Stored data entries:

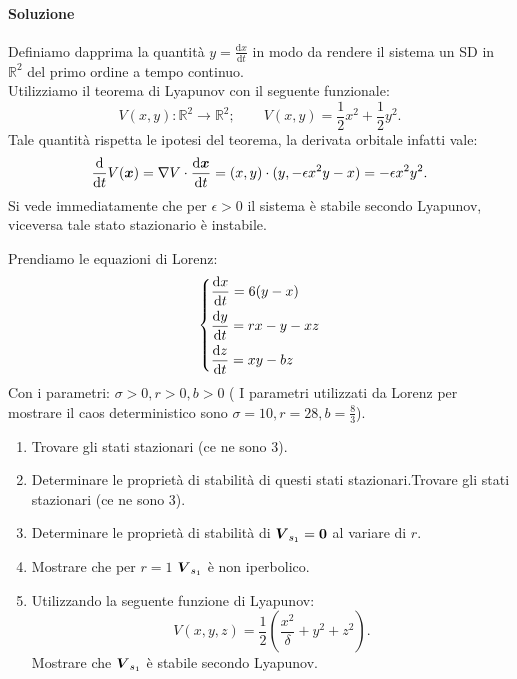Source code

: \paragraph{Soluzione}%
Definiamo dapprima la quantità $y = \frac{\text{d} x}{\text{d} t}$ in modo da rendere il sistema un SD in $\mathbb{R}^2$ del primo ordine a tempo continuo.\\
Utilizziamo il teorema di Lyapunov con il seguente funzionale:
\[
    V(x, y): \mathbb{R}^2\to \mathbb{R}^2; \qquad V(x,y) = \frac{1}{2}x^2+\frac{1}{2}y^2
.\] 
Tale quantità rispetta le ipotesi del teorema, la derivata orbitale infatti vale:
\[
    \frac{\text{d} }{\text{d} t} V(\boldsymbol{x}) = \nabla V \cdot \frac{\text{d} \boldsymbol{x}}{\text{d} t} =
    (x,y) \cdot (y, -\epsilon x^2y - x) = -\epsilon x^2y^2 
.\] 
Si vede immediatamente che per $\epsilon >0$ il sistema è stabile secondo Lyapunov, viceversa tale stato stazionario è instabile.
\begin{ex}
   Prendiamo le equazioni di Lorenz: 
   \[
   \begin{dcases}
       \frac{\text{d} x}{\text{d} t} = 6(y-x) \\
       \frac{\text{d} y}{\text{d} t} = r x - y - xz \\
       \frac{\text{d} z}{\text{d} t} = xy - bz
   \end{dcases}
   \]
   Con i parametri: $\sigma  >0, r > 0 , b > 0$ ( I parametri utilizzati da Lorenz per mostrare il caos deterministico sono $\sigma  = 10, r = 28, b = \frac{8}{3}$).
   \begin{enumerate}
       \item Trovare gli stati stazionari (ce ne sono 3).
       \item Determinare le proprietà di stabilità di questi stati stazionari.Trovare gli stati stazionari (ce ne sono 3).
       \item Determinare le proprietà di stabilità di $\boldsymbol{V}_{s_1} = \boldsymbol{0}$ al variare di $r$.
       \item Mostrare che per $r = 1$ $\boldsymbol{V}_{s_1}$ è non iperbolico.
       \item Utilizzando la seguente funzione di Lyapunov:
	   \[
	       V(x, y, z) = \frac{1}{2}\left(\frac{x^2}{\delta} + y^2 + z^2\right)
	   .\] 
	 Mostrare che $\boldsymbol{V}_{s_1}$ è stabile secondo Lyapunov.
   \end{enumerate}
\end{ex}
\noindent
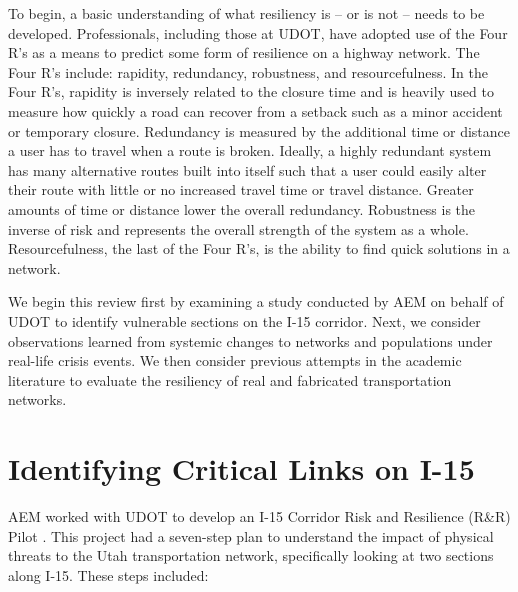 To begin, a basic understanding of what resiliency is -- or is not -- needs
to be developed. Professionals, including those at UDOT, have adopted use of
the Four R’s as a means to predict some form of resilience on a highway
network. The Four R’s include: rapidity, redundancy, robustness, and
resourcefulness. In the Four R's, rapidity is inversely related to the closure
time and is heavily used to measure how quickly a road can recover from a
setback such as a minor accident or temporary closure. Redundancy is measured
by the additional time or distance a user has to travel when a route is broken.
Ideally, a highly redundant system has many alternative routes built into
itself such that a user could easily alter their route with little or no
increased travel time or travel distance. Greater amounts of time or distance
lower the overall redundancy. Robustness is the inverse of risk and represents
the overall strength of the system as a whole. Resourcefulness, the last of the
Four R’s, is the ability to find quick solutions in a network.

We begin this review first by examining a study conducted by AEM on
behalf of UDOT to identify
vulnerable sections on the I-15 corridor. Next, we consider observations
learned from systemic
changes to networks and populations under real-life crisis events. We then
consider previous
attempts in the academic literature to evaluate the resiliency of real and fabricated
transportation networks.

\section{Identifying Critical Links on I-15}

AEM worked with UDOT to develop an I-15 Corridor Risk and Resilience
(R\&R) Pilot \citep{aem2017}.
This
project had a seven-step plan to understand the impact of physical threats
to the Utah
transportation network, specifically looking at two sections along I-15.
These steps included:

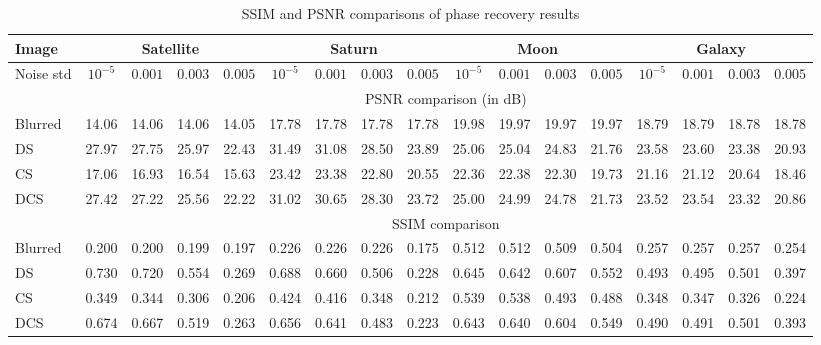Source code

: \pdfoutput=1 \documentclass[journal]{IEEEtran}
\begin{document}
\begin{table*}[t]
\centering \caption{SSIM and PSNR comparisons of phase recovery
results}
\label{tab:denresults}
\begin{tabular}{l|cccc|cccc|cccc|cccc}
\hline
Image & \multicolumn{4}{c}{Satellite} & \multicolumn{4}{c}{Saturn} & \multicolumn{4}{c}{Moon} & \multicolumn{4}{c}{Galaxy}\\
\hline
Noise std & $10^{-5}$ & $0.001$ & $0.003$ & $0.005$ & $10^{-5}$ &  $0.001$ & $0.003$ & $0.005$  & $10^{-5}$ &  $0.001$ & $0.003$ & $0.005$  & $10^{-5}$ &  $0.001$ & $0.003$ & $0.005$ \\
\hline
& \multicolumn{16}{c}{PSNR comparison (in dB)}\\
\hline
Blurred               & 14.06 & 14.06 & 14.06 & 14.05 & 17.78 & 17.78 & 17.78 &  17.78 & 19.98 & 19.97 & 19.97 &  19.97 & 18.79 & 18.79 & 18.78 &  18.78\\
DS                & 27.97 & 27.75 & 25.97 & 22.43 & 31.49 & 31.08 & 28.50 &  23.89 & 25.06 & 25.04 & 24.83 &  21.76 & 23.58 & 23.60 & 23.38 &  20.93\\
CS                    & 17.06 & 16.93 & 16.54 & 15.63 & 23.42 & 23.38 & 22.80 &  20.55 & 22.36 & 22.38 & 22.30 &  19.73 & 21.16 & 21.12 & 20.64 & 18.46\\
DCS                   & 27.42 & 27.22 & 25.56 & 22.22 & 31.02 & 30.65 & 28.30 &  23.72 & 25.00 & 24.99 & 24.78 &  21.73 & 23.52 & 23.54 & 23.32 & 20.86\\
\hline
& \multicolumn{16}{c}{SSIM comparison}\\
\hline
Blurred               & 0.200 & 0.200 & 0.199 & 0.197 & 0.226 & 0.226 & 0.226 & 0.175 & 0.512 & 0.512 & 0.509 & 0.504 & 0.257 & 0.257 & 0.257 & 0.254\\
DS               & 0.730 & 0.720 & 0.554 & 0.269 & 0.688 & 0.660 & 0.506 & 0.228 & 0.645 & 0.642 & 0.607 & 0.552 & 0.493 & 0.495 & 0.501 & 0.397\\
CS                    & 0.349 & 0.344 & 0.306 & 0.206 & 0.424 & 0.416 & 0.348 & 0.212 & 0.539 & 0.538 & 0.493 & 0.488 & 0.348 & 0.347 & 0.326 & 0.224\\
DCS                   & 0.674 & 0.667 & 0.519 & 0.263 & 0.656 & 0.641 & 0.483 & 0.223 & 0.643 & 0.640 & 0.604 & 0.549 & 0.490 & 0.491 & 0.501 & 0.393\\
\hline
\end{tabular}
\end{table*}
\end{document}
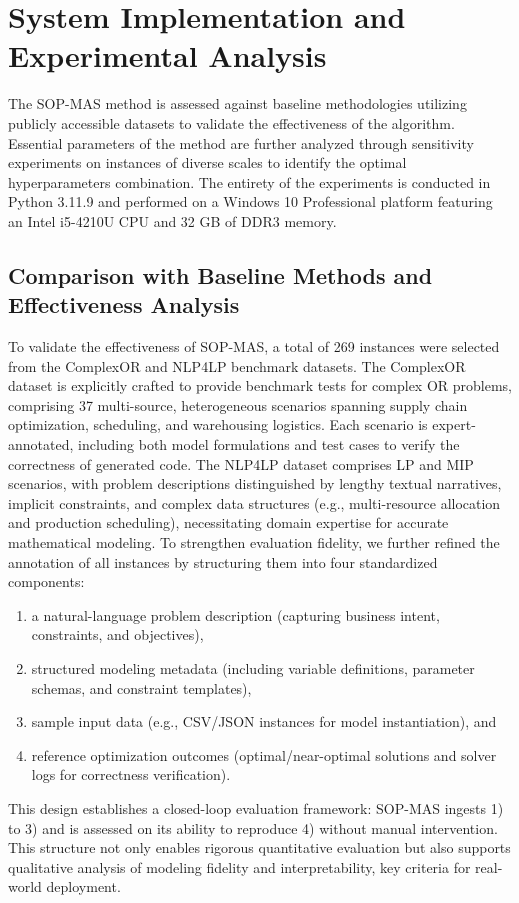 \documentclass[preprint,12pt]{elsarticle}
\begin{document}
\section{System Implementation and Experimental Analysis}

The SOP-MAS method is assessed against baseline methodologies utilizing publicly accessible datasets to validate the effectiveness of the algorithm. Essential parameters of the method are further analyzed through sensitivity experiments on instances of diverse scales to identify the optimal hyperparameters combination. The entirety of the experiments is conducted in Python 3.11.9 and performed on a Windows 10 Professional platform featuring an Intel i5-4210U CPU and 32 GB of DDR3 memory.

\subsection{Comparison with Baseline Methods and Effectiveness Analysis}

To validate the effectiveness of SOP-MAS, a total of 269 instances were selected from the ComplexOR and NLP4LP benchmark datasets. The ComplexOR dataset \cite{xiaoChainofExpertsWhenLLMs2024} is explicitly crafted to provide benchmark tests for complex OR problems, comprising 37 multi-source, heterogeneous scenarios spanning supply chain optimization, scheduling, and warehousing logistics. Each scenario is expert-annotated, including both model formulations and test cases to verify the correctness of generated code. The NLP4LP dataset comprises LP and MIP scenarios, with problem descriptions distinguished by lengthy textual narratives, implicit constraints, and complex data structures (e.g., multi-resource allocation and production scheduling), necessitating domain expertise for accurate mathematical modeling. To strengthen evaluation fidelity, we further refined the annotation of all instances by structuring them into four standardized components:
\begin{enumerate}[label=\arabic*)]
    \item a natural-language problem description (capturing business intent, constraints, and objectives),
    \item structured modeling metadata (including variable definitions, parameter schemas, and constraint templates),
    \item sample input data (e.g., CSV/JSON instances for model instantiation), and
    \item reference optimization outcomes (optimal/near-optimal solutions and solver logs for correctness verification).
\end{enumerate}
This design establishes a closed-loop evaluation framework: SOP-MAS ingests 1) to 3) and is assessed on its ability to reproduce 4) without manual intervention. This structure not only enables rigorous quantitative evaluation but also supports qualitative analysis of modeling fidelity and interpretability, key criteria for real-world deployment.
\end{document}
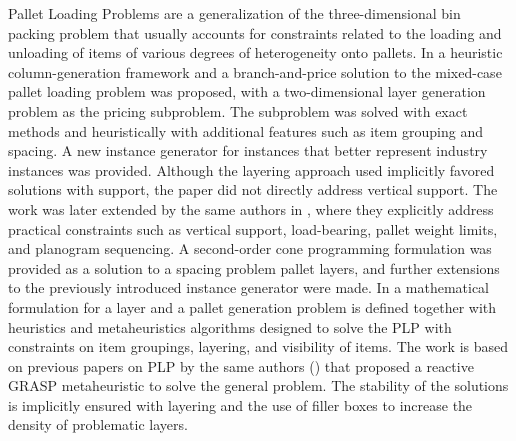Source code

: Pallet Loading Problems are a generalization of the three-dimensional bin packing problem that usually accounts for constraints related to the loading and unloading of items of various degrees of heterogeneity onto pallets.
In \cite{elhedhli2019three} a heuristic column-generation framework and a branch-and-price solution to the mixed-case pallet loading problem was proposed, with a two-dimensional layer generation problem as the pricing subproblem.
The subproblem was solved with exact methods and heuristically with additional features such as item grouping and spacing.
A new instance generator for instances that better represent industry instances was provided. Although the layering approach used implicitly favored solutions with support, the paper did not directly address vertical support.
The work was later extended by the same authors in \cite{GZARA20201062}, where they explicitly address practical constraints such as vertical support, load-bearing, pallet weight limits, and planogram sequencing.
A second-order cone programming formulation was provided as a solution to a spacing problem pallet layers, and further extensions to the previously introduced instance generator were made.
In \cite{Calzavara2021} a mathematical formulation for a layer and a pallet generation problem is defined together with heuristics and metaheuristics algorithms designed to solve the PLP with constraints on item groupings, layering, and visibility of items.
The work is based on previous papers on PLP by the same authors (\cite{Iori2020a, Iori2020b, Iori2021}) that proposed a reactive GRASP metaheuristic to solve the general problem.
The stability of the solutions is implicitly ensured with layering and the use of filler boxes to increase the density of problematic layers.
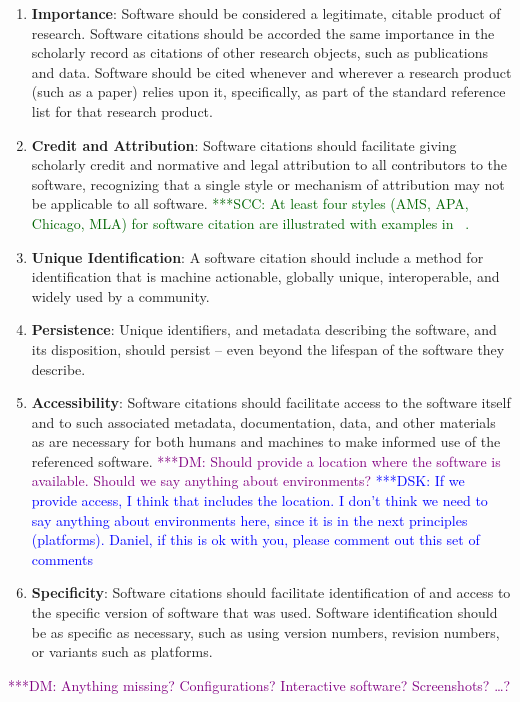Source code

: \documentclass[11pt, oneside]{amsart}
\newcommand{\katznote}[1]{ {\textcolor{blue} { ***DSK: #1 }}}
\newcommand{\scnote}[1]{ {\textcolor{darkgreen} { ***SCC: #1 }}} %
\newcommand{\dmnote}[1]{ {\textcolor{purple} { ***DM: #1 }}} %
\begin{document}
\begin{enumerate}
\item \textbf{Importance}:
Software should be considered a legitimate, citable product of research. Software citations should be accorded the same importance in the scholarly record as citations of other research objects, such as publications and data. Software should be cited whenever and wherever a research product (such as a paper) relies upon it, specifically, as part of the standard reference list for that research product.
\item \textbf{Credit and Attribution}:
Software citations should facilitate giving scholarly credit and normative
and legal attribution to all contributors to the software, recognizing
that a single style or mechanism of attribution may not be applicable to
all software. \scnote{At least four styles (AMS, APA, Chicago, MLA) for
software citation are illustrated with examples in ~\cite{lipson2011cite}.}
\item \textbf{Unique Identification}:
A software citation should include a method for identification that is
machine actionable, globally unique, interoperable, and widely used by
a community.
\item \textbf{Persistence}:
Unique identifiers, and metadata describing the software, and its disposition, should persist -- even beyond the lifespan of the software they describe.
\item \textbf{Accessibility}:
Software citations should facilitate access to the software itself and to such associated metadata, documentation, data, and other materials as are necessary for both humans and machines to make informed use of the referenced software.\dmnote{Should provide a location where the software is available. Should we say anything about environments?} \katznote{If we provide access, I think that includes the location.  I don't think we need to say anything about environments here, since it is in the next principles (platforms).  Daniel, if this is ok with you, please comment out this set of comments}
\item \textbf{Specificity}:
Software citations should facilitate identification of and access to the specific version of software that was used.  Software identification should be as specific as necessary, such as using version numbers, revision numbers, or variants such as platforms.
\end{enumerate}
\dmnote{ Anything missing? Configurations? Interactive software? Screenshots? \ldots ?}
\end{document}

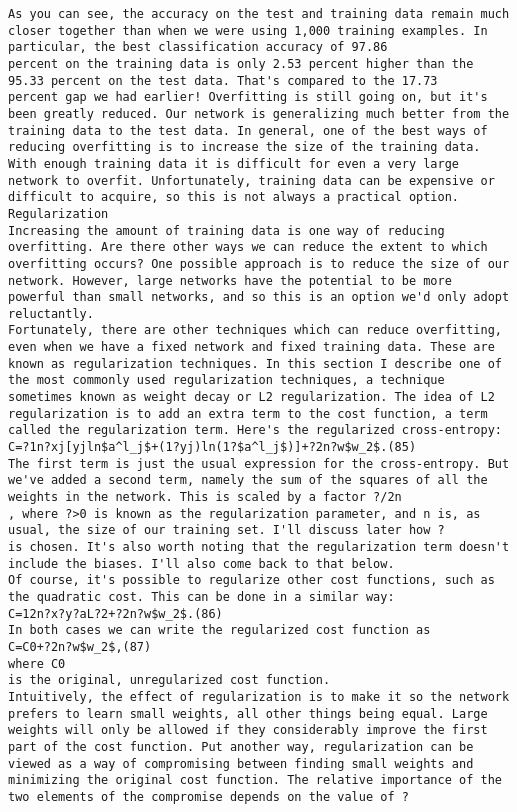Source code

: \begin{lstlisting}
As you can see, the accuracy on the test and training data remain much closer together than when we were using 1,000 training examples. In particular, the best classification accuracy of 97.86
percent on the training data is only 2.53 percent higher than the 95.33 percent on the test data. That's compared to the 17.73
percent gap we had earlier! Overfitting is still going on, but it's been greatly reduced. Our network is generalizing much better from the training data to the test data. In general, one of the best ways of reducing overfitting is to increase the size of the training data. With enough training data it is difficult for even a very large network to overfit. Unfortunately, training data can be expensive or difficult to acquire, so this is not always a practical option.
Regularization
Increasing the amount of training data is one way of reducing overfitting. Are there other ways we can reduce the extent to which overfitting occurs? One possible approach is to reduce the size of our network. However, large networks have the potential to be more powerful than small networks, and so this is an option we'd only adopt reluctantly.
Fortunately, there are other techniques which can reduce overfitting, even when we have a fixed network and fixed training data. These are known as regularization techniques. In this section I describe one of the most commonly used regularization techniques, a technique sometimes known as weight decay or L2 regularization. The idea of L2 regularization is to add an extra term to the cost function, a term called the regularization term. Here's the regularized cross-entropy:
C=?1n?xj[yjln$a^l_j$+(1?yj)ln(1?$a^l_j$)]+?2n?w$w_2$.(85)
The first term is just the usual expression for the cross-entropy. But we've added a second term, namely the sum of the squares of all the weights in the network. This is scaled by a factor ?/2n
, where ?>0 is known as the regularization parameter, and n is, as usual, the size of our training set. I'll discuss later how ?
is chosen. It's also worth noting that the regularization term doesn't include the biases. I'll also come back to that below.
Of course, it's possible to regularize other cost functions, such as the quadratic cost. This can be done in a similar way:
C=12n?x?y?aL?2+?2n?w$w_2$.(86)
In both cases we can write the regularized cost function as 
C=C0+?2n?w$w_2$,(87)
where C0
is the original, unregularized cost function.
Intuitively, the effect of regularization is to make it so the network prefers to learn small weights, all other things being equal. Large weights will only be allowed if they considerably improve the first part of the cost function. Put another way, regularization can be viewed as a way of compromising between finding small weights and minimizing the original cost function. The relative importance of the two elements of the compromise depends on the value of ?

\end{lstlisting}
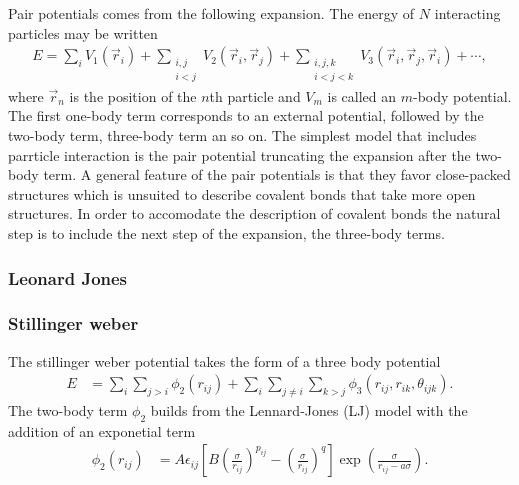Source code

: Pair potentials comes from the following expansion. The energy of $N$ interacting particles may be written 
\begin{align*}
  E = \sum_i V_1(\vec{r}_i) + 
      \sum_{\substack{i, j \\ i < j}} V_2(\vec{r}_i, \vec{r}_j) +  
      \sum_{\substack{i,j,k \\ i < j < k}} V_3(\vec{r}_i, \vec{r}_j, \vec{r}_i) + \cdots,
\end{align*}
where $\vec{r}_n$ is the position of the $n$th particle and $V_m$ is called an $m$-body potential.
The first one-body term corresponds to an external potential, followed by the two-body term, three-body term an so on. The simplest model that includes parrticle interaction is the pair potential truncating the expansion after the two-body term. A general feature of the pair potentials is that they favor close-packed structures which is unsuited to describe covalent bonds that take more open structures. In order to accomodate the description of covalent bonds the natural step is to include the next step of the expansion, the three-body terms. 

\subsubsection{Leonard Jones}



\subsubsection{Stillinger weber}

The stillinger weber potential takes the form of a three body potential
\begin{align*}
  E &=\sum_i \sum_{j>i} \phi_2(r_{i j})+\sum_i \sum_{j \neq i} \sum_{k>j} \phi_3(r_{ij}, r_{ik}, \theta_{ijk}).
\end{align*}
The two-body term $\phi_2$ builds from the Lennard-Jones (LJ) model with the addition of an exponetial term
\begin{align*}
  \phi_2(r_{i j}) & =A \epsilon_{ij}\left[B\left(\frac{\sigma}{r_{ij}}\right)^{p_{ij}} - \left(\frac{\sigma}{r_{ij}}\right)^{q}\right] \exp (\frac{\sigma}{r_{ij}-a \sigma}).
\end{align*}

What is needed
In the lines above, find each one with "conducted" and list it.

Result of this exercise
We begin this review first by examining a study conducted by AEM on
The SOP-MAS method is assessed against baseline methodologies utilizing publicly accessible datasets to validate the effectiveness of the algorithm. Essential parameters of the method are further analyzed through sensitivity experiments on instances of diverse scales to identify the optimal hyperparameters combination. The entirety of the experiments is conducted in Python 3.11.9 and performed on a Windows 10 Professional platform featuring an Intel i5-4210U CPU and 32 GB of DDR3 memory.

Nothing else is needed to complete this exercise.